So you think you can run an arts organization

Too often I hear from those outside the nonprofit sector complaining that arts organizations are always in trouble because they don’t know how to run things like a business. I would challenge any businessperson to stay in business if:

  • Every year you must invent and produce a whole new product line that has not been market-tested (five new plays, operas, exhibitions) with no access to risk or working capital.
  • These new products must be planned, designed and paid for up front, long before the public has a chance to see, let alone buy, them. Artist and designer contracts are often signed years in advance. Dancers, actors and musicians must be paid while they rehearse, not just when they perform.
  • The products were available for a limited time – maybe only one day or one weekend – and the consumer had to show up at a narrowly designated time and place in order to receive them (your ticket is for admission at 8 p.m. next Thursday only).
  • The cost of the product exceeded the market’s ability to pay for it. Ticket prices can’t cover even one-third the actual cost of the performance, let alone help support the organizational structure needed to produce the work.
  • The majority of your potential customers have never been introduced to what your business produces (how much arts education did you have in school?)

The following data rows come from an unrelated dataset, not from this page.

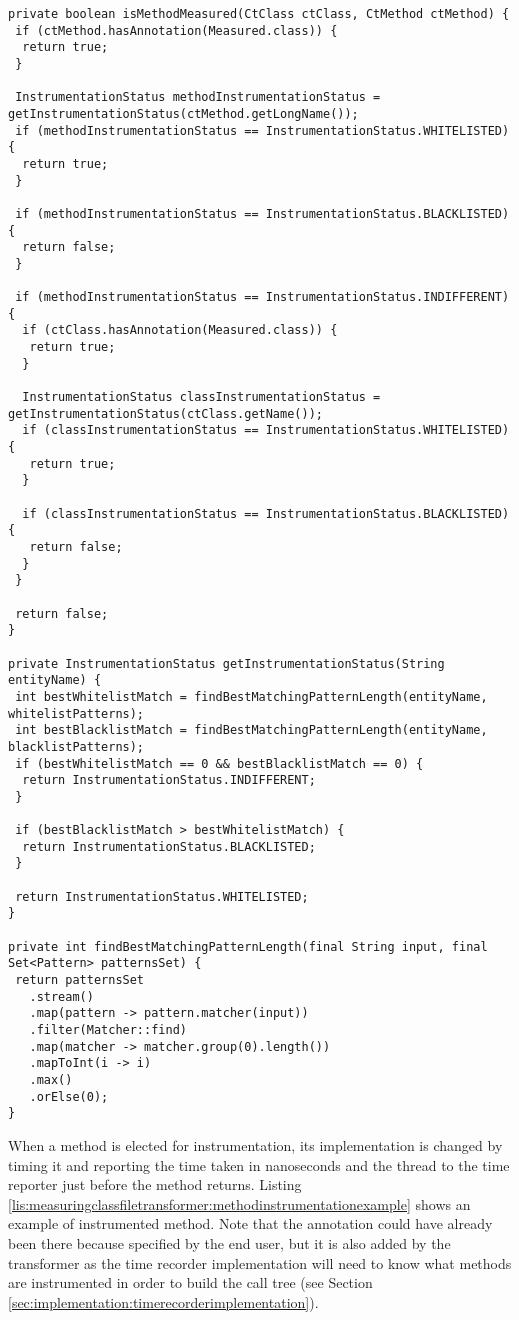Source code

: \begin{lstlisting}[breaklines,caption={$MeasuringClassFileTransformer.isMethodMeasured$ implementation},label=lis:measuringclassfiletransformer:ismethodmeasured]
private boolean isMethodMeasured(CtClass ctClass, CtMethod ctMethod) {
 if (ctMethod.hasAnnotation(Measured.class)) {
  return true;
 }

 InstrumentationStatus methodInstrumentationStatus = getInstrumentationStatus(ctMethod.getLongName());
 if (methodInstrumentationStatus == InstrumentationStatus.WHITELISTED) {
  return true;
 }

 if (methodInstrumentationStatus == InstrumentationStatus.BLACKLISTED) {
  return false;
 }

 if (methodInstrumentationStatus == InstrumentationStatus.INDIFFERENT) {
  if (ctClass.hasAnnotation(Measured.class)) {
   return true;
  }

  InstrumentationStatus classInstrumentationStatus = getInstrumentationStatus(ctClass.getName());
  if (classInstrumentationStatus == InstrumentationStatus.WHITELISTED) {
   return true;
  }

  if (classInstrumentationStatus == InstrumentationStatus.BLACKLISTED) {
   return false;
  }
 }
    
 return false;
}

private InstrumentationStatus getInstrumentationStatus(String entityName) {
 int bestWhitelistMatch = findBestMatchingPatternLength(entityName, whitelistPatterns);
 int bestBlacklistMatch = findBestMatchingPatternLength(entityName, blacklistPatterns);
 if (bestWhitelistMatch == 0 && bestBlacklistMatch == 0) {
  return InstrumentationStatus.INDIFFERENT;
 }

 if (bestBlacklistMatch > bestWhitelistMatch) {
  return InstrumentationStatus.BLACKLISTED;
 }

 return InstrumentationStatus.WHITELISTED;
}

private int findBestMatchingPatternLength(final String input, final Set<Pattern> patternsSet) {
 return patternsSet
   .stream()
   .map(pattern -> pattern.matcher(input))
   .filter(Matcher::find)
   .map(matcher -> matcher.group(0).length())
   .mapToInt(i -> i)
   .max()
   .orElse(0);
}
\end{lstlisting}

\noindent When a method is elected for instrumentation, its implementation is changed by timing it and reporting the time taken in nanoseconds and the thread  to the time reporter just before the method returns. Listing \ref{lis:measuringclassfiletransformer:methodinstrumentationexample} shows an example of instrumented method. Note that the  annotation could have already been there because specified by the end user, but it is also added by the transformer as the time recorder implementation will need to know what methods are instrumented in order to build the call tree (see Section \ref{sec:implementation:timerecorderimplementation}).

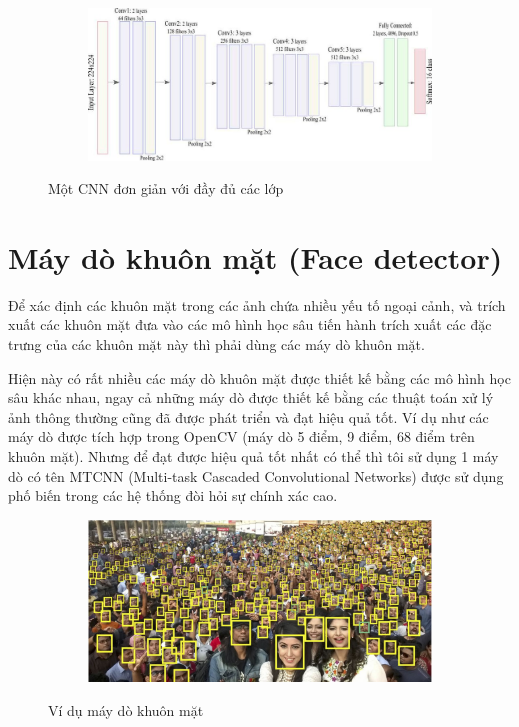 \begin{figure}
    \begin{subfigure}{1.\textwidth}
        \begin{center}
            \includegraphics[width=1.\linewidth]{Chapters/items/chap2_8.jpg}
        \end{center}
        \label{fig:chap2_8}
    \end{subfigure}
    \caption{Một CNN đơn giản với đầy đủ các lớp}
\end{figure}

\newpage
\section{Máy dò khuôn mặt (Face detector)}

Để xác định các khuôn mặt trong các ảnh chứa nhiều yếu tố ngoại cảnh, và trích xuất các khuôn mặt đưa vào các
mô hình học sâu tiến hành trích xuất các đặc trưng của các khuôn mặt này thì phải dùng các máy dò khuôn mặt.

Hiện này có rất nhiều các máy dò khuôn mặt được thiết kế bằng các mô hình học sâu khác nhau, ngay cả những máy dò được
thiết kế bằng các thuật toán xử lý ảnh thông thường cũng đã được phát triển và đạt hiệu quả tốt.
Ví dụ như các máy dò được tích hợp trong OpenCV (máy dò 5 điểm, 9 điểm, 68 điểm trên khuôn mặt). Nhưng để đạt được hiệu quả
tốt nhất có thể thì tôi sử dụng 1 máy dò có tên MTCNN (Multi-task Cascaded Convolutional Networks) được sử dụng phố biến
trong các hệ thống đòi hỏi sự chính xác cao.

\begin{figure}
    \begin{subfigure}{1.\textwidth}
        \begin{center}
            \includegraphics[width=1.\linewidth]{Chapters/items/chap2_test.jpg}
        \end{center}
        \label{fig:chap2_test}
    \end{subfigure}
    \caption{Ví dụ máy dò khuôn mặt}
\end{figure}

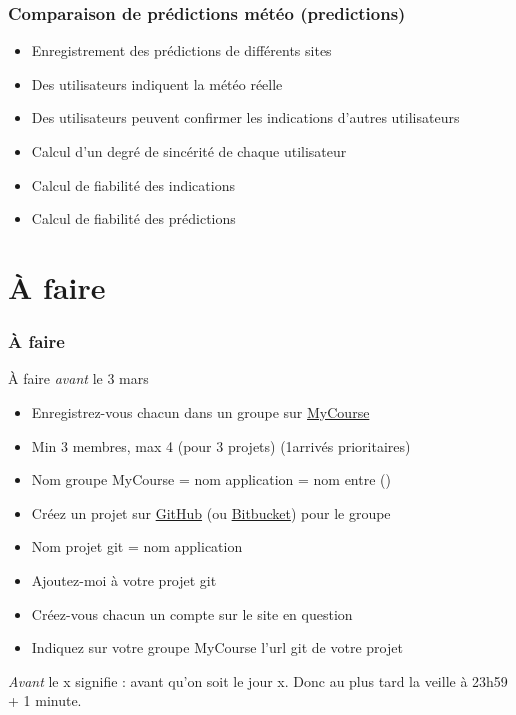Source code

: \documentclass[english, french]{beamer}
\begin{document}
\begin{frame}
	\frametitle{Comparaison de prédictions météo (predictions)}
	\begin{itemize}
		\item Enregistrement des prédictions de différents sites
		\item Des utilisateurs indiquent la météo réelle
		\item Des utilisateurs peuvent confirmer les indications d’autres utilisateurs
		\item Calcul d’un degré de sincérité de chaque utilisateur
		\item Calcul de fiabilité des indications
		\item Calcul de fiabilité des prédictions
	\end{itemize}
\end{frame}

\section{À faire}
\begin{frame}
	\frametitle{À faire}
	\begin{block}{À faire \emph{avant} le 3 mars}
		\begin{itemize}
			\item Enregistrez-vous chacun dans un groupe sur \href{https://mycourse.dauphine.fr/webapps/blackboard/execute/launcher?type=Course&id=_35222_1}{MyCourse}
			\item Min 3 membres, max 4 {\tiny (pour 3 projets)} (1\iers arrivés prioritaires)
			\item Nom groupe MyCourse = nom application = nom entre ()
			\item Créez un projet sur \href{https://github.com/}{GitHub} (ou \href{https://bitbucket.org/}{Bitbucket}) pour le groupe
			\item Nom projet git = nom application
			\item Ajoutez-moi à votre projet git
			\item Créez-vous chacun un compte sur le site en question
			\item Indiquez sur votre groupe MyCourse l’url git de votre projet
		\end{itemize}
	\end{block}
	\emph{Avant} le x signifie : avant qu’on soit le jour x. Donc au plus tard la veille à 23h59 + 1 minute.
\end{frame}
\end{document}
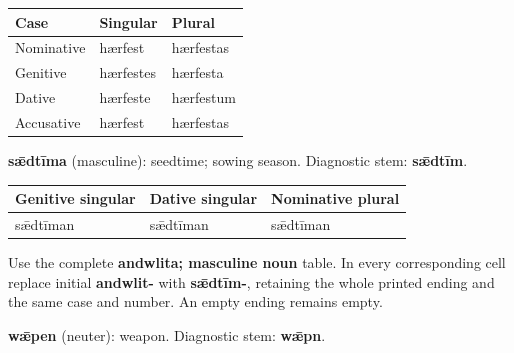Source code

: \par\begingroup
\fontsize{10.5}{13.2}\selectfont
\setlength{\LTleft}{0pt}\setlength{\LTright}{\fill}
\noindent
\begin{tabular}{@{}>{\raggedright\arraybackslash}p{39.46mm}>{\raggedright\arraybackslash}p{39.46mm}>{\raggedright\arraybackslash}p{39.46mm}@{}}
\toprule
\textbf{Case} & \textbf{Singular} & \textbf{Plural} \\
\midrule
Nominative & hærfest & hærfestas \\
Genitive & hærfestes & hærfesta \\
Dative & hærfeste & hærfestum \\
Accusative & hærfest & hærfestas \\
\bottomrule
\end{tabular}
\par\endgroup

\textbf{sǣdtīma} (masculine): seedtime; sowing season. Diagnostic stem: \textbf{sǣdtīm}.

\par\begingroup
\fontsize{10.5}{13.2}\selectfont
\setlength{\LTleft}{0pt}\setlength{\LTright}{\fill}
\noindent
\begin{tabular}{@{}>{\raggedright\arraybackslash}p{39.24mm}>{\raggedright\arraybackslash}p{36.31mm}>{\raggedright\arraybackslash}p{42.82mm}@{}}
\toprule
\textbf{Genitive singular} & \textbf{Dative singular} & \textbf{Nominative plural} \\
\midrule
sǣdtīman & sǣdtīman & sǣdtīman \\
\bottomrule
\end{tabular}
\par\endgroup

Use the complete \textbf{andwlita; masculine noun} table. In every corresponding cell replace initial \textbf{andwlit-} with \textbf{sǣdtīm-}, retaining the whole printed ending and the same case and number. An empty ending remains empty.

\textbf{wǣpen} (neuter): weapon. Diagnostic stem: \textbf{wǣpn}.

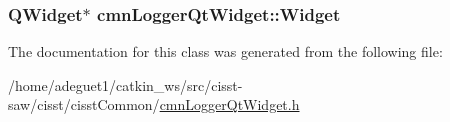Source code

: \hypertarget{classcmn_logger_qt_widget_a114372899f6105a298324c8737d32a5f}{
\subsubsection[{Widget}]{\setlength{\rightskip}{0pt plus 5cm}Q\-Widget$\ast$ cmn\-Logger\-Qt\-Widget\-::\-Widget\hspace{0.3cm}{\ttfamily [protected]}}}\label{classcmn_logger_qt_widget_a114372899f6105a298324c8737d32a5f}


The documentation for this class was generated from the following file\-:\begin{DoxyCompactItemize}
\item 
/home/adeguet1/catkin\-\_\-ws/src/cisst-\/saw/cisst/cisst\-Common/\hyperlink{cmn_logger_qt_widget_8h}{cmn\-Logger\-Qt\-Widget.\-h}\end{DoxyCompactItemize}
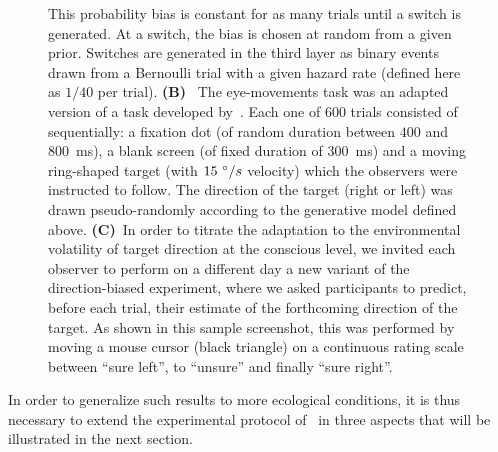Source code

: \documentclass[12pt,english]{article}%
\newcommand{\ms}{\si{\milli\second}}%
\newcommand{\citet}[1]{\textcite{#1}}
\begin{document}
\begin{figure}
{This probability bias is constant for as many trials until a switch is generated. 
At a switch, the bias is chosen at random from a given prior.
Switches are generated in the third layer as binary events drawn from a Bernoulli trial
with a given hazard rate (defined here as $1/40$ per trial).
\textbf{(B)}~
The eye-movements task was an adapted version of a task developed by~\citet{Montagnini2010}.
Each one of $600$ trials consisted of sequentially:
a fixation dot (of random duration between $400$ and $800$~\ms),
a blank screen (of fixed duration of  $300$~\ms) and
a moving ring-shaped target (with $15~\degree/s$ velocity) which the observers were instructed to follow.
The direction of the target (right or left) was drawn pseudo-randomly
according to the generative model defined above.
\textbf{(C)}~In order to titrate the adaptation
to the environmental volatility of target direction at the conscious level,
we invited each observer to perform on a different day a new variant of the direction-biased experiment,
where we asked participants to predict, before each trial, %
their estimate of the forthcoming direction of the target.
As shown in this sample screenshot,
this was performed by moving a mouse cursor (black triangle) on a continuous rating scale
between ``sure left'', to ``unsure'' and finally ``sure right''.
}
\label{fig:intro}
\end{figure}
In order to generalize such results to more ecological conditions,
it is thus necessary to extend the experimental protocol of~\citet{Montagnini2010} in three aspects that will be illustrated in the next section.
\end{document}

But arts organizations do it, year after year. The best ones are far more entrepreneurial than many well-capitalized commercial businesses. That’s why the operating support funding that comes from the recently passed Issue 18 is so important. It supports the organizational infrastructure of our arts community, providing at least a little cover for the necessary risk-taking that is the mission of the arts – whose job it is, after all, to push the envelope on human thought and experience, “hold the mirror up to (our) nature(s)”  and inspire us to be better than we are.

2 Comments

  1. Bob

    Well said, Kathleen. Is there such a thing as a nonprofit MBA? Because I think it would benefit our arts organizations to have leaders specifically trained to run them.

  2. Bob, thank you for your comment. In an effort to remedy the lack of business training for (in particular) mid-sized arts orfganizations, the Cleveland Foundation conducted two multi-year capacity-building programs between 1998 and 2006. We brought National Arts Strategies to Cleveland -one of the best professional development consulting groups for the arts in the country. We also sponsored their two-day executive seminar programs for the whole arts community and sent a dozen arts leaders to a summer intensive program at the Stanford Graduate School of Business. In all, more than 50 arts organizations had the advantage of high level business training, custom designed for the arts, in the past decade.